Creo que la primera vez que me enamoré fue de Luke Skywalker. Todos debieron hacerlo de Han Solo, pero yo, retorcido, lo hice de Luke. Pudo ser peor, pienso ahora que miro a Cheewaca en un anuncio del diario. No recuerdo haber identificado en aquel tiempo la perturbación que me provocaba la imagen del futuro Jedi, o el dolor de guata frente a una de sus fotos con la noción de enamoramiento. Tal vez si de una inquietud intensa que no valía la pena contársela a nadie.
Mi segunda vez fue mi tormentoso romance con Rochester, el solitario y millonario héroe de la tarada de la Jane Eyre. Fue un verano en Duao. El riesgo de sufrir un paro respiratorio neurótico al verme enfrentado a dos meses a merced de mi abuela y mis hermanos en medio de ese gran sitio eriazo que ellos llamaban playa me empujó a refugiarme en la novela de la Bronte, Charlotte. El temor del veraneo psicológicamente tóxico dio paso a los suspiros prolongados. Mi aspecto debió verse sombrío, distante, tumbado con el libro de tapa dura y lomo rojo. Yo era una mancha diminuta en ese mar de arena plomiza que angustia el paisaje de la provincia de Licantén. Algo de los highland escoceses llevaba yo a cuestas aquel verano.

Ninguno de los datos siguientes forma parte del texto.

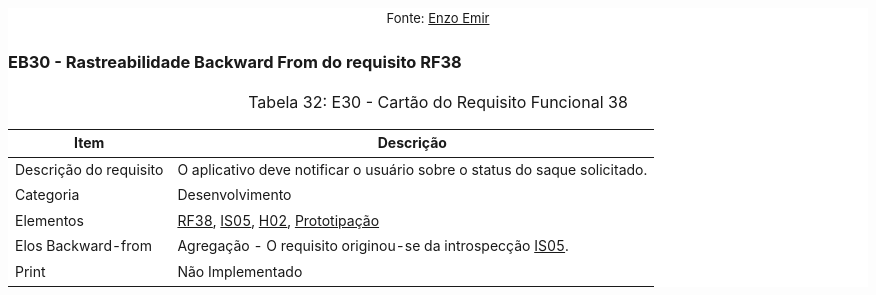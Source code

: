 <font size="2"><p style="text-align: center">Fonte: [Enzo Emir](https://github.com/EnzoEmir)</p></font>

### <a name="E30"></a> EB30 - Rastreabilidade Backward From do requisito RF38

<font size="3"><p style="text-align: center">Tabela 32: E30 - Cartão do Requisito Funcional 38</p></font>

<div align="center">
<table>
  <thead>
    <tr>
      <th>Item</th>
      <th>Descrição</th>
    </tr>
  </thead>
  <tbody>
    <tr>
      <td> Descrição do requisito </td>
      <td>O aplicativo deve notificar o usuário sobre o status do saque solicitado.</td>
    </tr>
    <tr>
      <td> Categoria </td>
      <td> Desenvolvimento </td>
    </tr>
    <tr>
      <td> Elementos </td>
      <td> 
        <a href="https://requisitos-de-software.github.io/2025.1-FGTS/Elicitacao/Requisitos-elicitados/#rf38">RF38</a>, 
        <a href="https://requisitos-de-software.github.io/2025.1-FGTS/Elicitacao/Tecnicas-de-Elicitacao/Introspecao/#requisitos-funcionais">IS05</a>, 
        <a href="https://requisitos-de-software.github.io/2025.1-FGTS/Modelagem-II/Historias-De-Usuario/#h02">H02</a>,
        <a href="https://requisitos-de-software.github.io/2025.1-FGTS/Validacao/Prototipacao/">Prototipação</a>
      </td>
    </tr>
    <tr>
      <td> Elos Backward-from </td>
      <td> 
        Agregação - O requisito originou-se da introspecção <a href="https://requisitos-de-software.github.io/2025.1-FGTS/Elicitacao/Tecnicas-de-Elicitacao/Introspecao/#is05">IS05</a>.
      </td>
    </tr>
    <tr>
      <td> Print </td>
      <td> Não Implementado </td>
    </tr>
  </tbody>
</table>
</div>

A medida que avanzaba en mi lectura mi desesperación aumentaba al ver como el héroe postrado se consumía en sufimiento. No se trataba del deseo que me encendía Robert Taylor en Los Tigres Voladores (serie de un erotismo desatado que yo seguía con las ansias de un adicto con síndrome de abstinencia), lo que yo sentía era amor, y bueno, algo de compasión. O más bien bastante. Harta. Con Rochester se instaló un mecanismo perverso en mi corazón. Aquel que provoca que para mi el amor limite al norte, al sur, al este y al oeste con la compasión. El sujeto carente, golpeado por la vida, incluso el tarado que no se da cuenta de su deficiencia puede acceder rápidamente a un lugar en mis sentimientos. Así como la amistad para mi surge con la complicidad y el disfrute de la maldad conjunta, el amor aparece clandestinamente muy cerca del asistencialismo. Soy de los que prefieren a Al Pacino ciego y gruñón en Perfume de Mujer, o se derriten con el Tony Soprano atormentado. A veces quisera seguir amando a Luke.